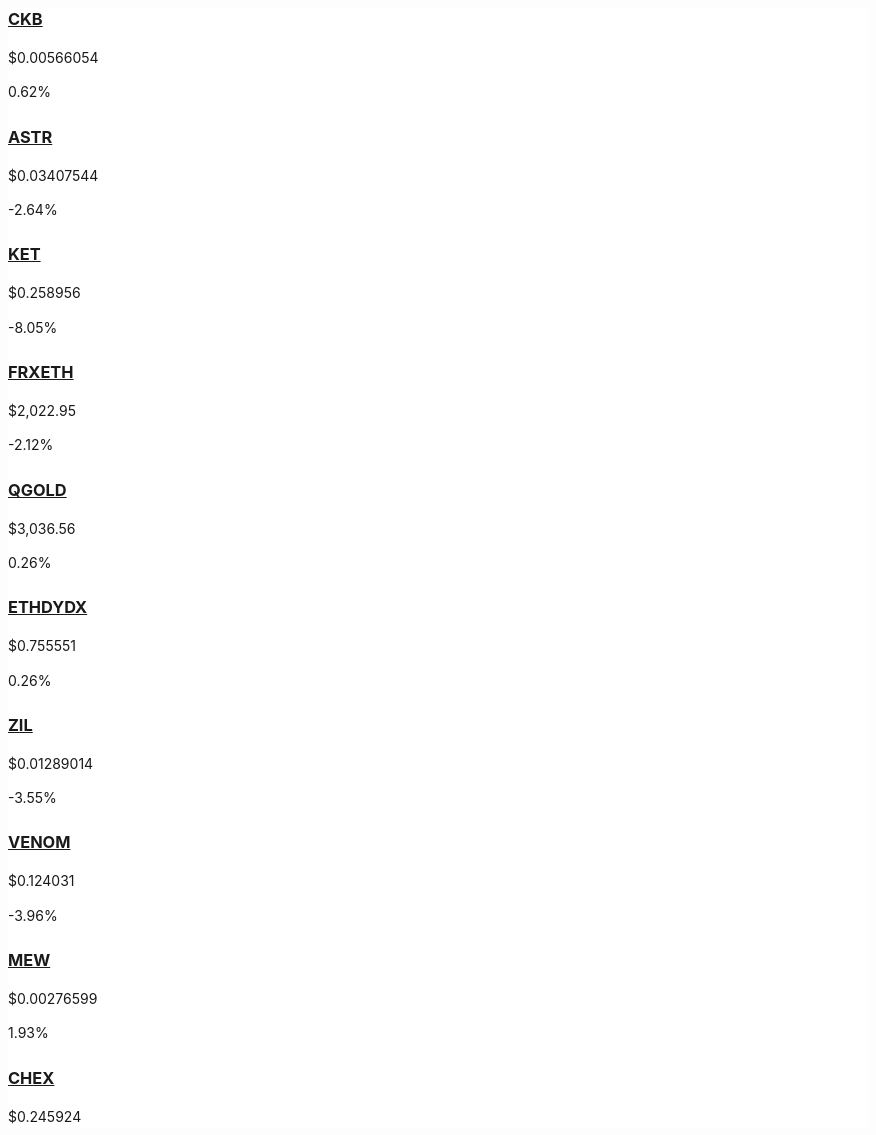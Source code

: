### [CKB](https://decrypt.co/price/nervos-network)

$0.00566054

0.62%

### [ASTR](https://decrypt.co/price/astar)

$0.03407544

-2.64%

### [KET](https://decrypt.co/price/ket)

$0.258956

-8.05%

### [FRXETH](https://decrypt.co/price/frax-ether)

$2,022.95

-2.12%

### [QGOLD](https://decrypt.co/price/quorium)

$3,036.56

0.26%

### [ETHDYDX](https://decrypt.co/price/dydx)

$0.755551

0.26%

### [ZIL](https://decrypt.co/price/zilliqa)

$0.01289014

-3.55%

### [VENOM](https://decrypt.co/price/venom)

$0.124031

-3.96%

### [MEW](https://decrypt.co/price/cat-in-a-dogs-world)

$0.00276599

1.93%

### [CHEX](https://decrypt.co/price/chex-token)

$0.245924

────────────────────────────────────────

■ **WHAT YOU WILL DO**
Search the material above for the string "price". Show every line that holds it.

■ **RESULT**
:### [CKB](https://decrypt.co/price/nervos-network)
### [ASTR](https://decrypt.co/price/astar)
### [KET](https://decrypt.co/price/ket)
### [FRXETH](https://decrypt.co/price/frax-ether)
### [QGOLD](https://decrypt.co/price/quorium)
### [ETHDYDX](https://decrypt.co/price/dydx)
### [ZIL](https://decrypt.co/price/zilliqa)
### [VENOM](https://decrypt.co/price/venom)
### [MEW](https://decrypt.co/price/cat-in-a-dogs-world)
### [CHEX](https://decrypt.co/price/chex-token)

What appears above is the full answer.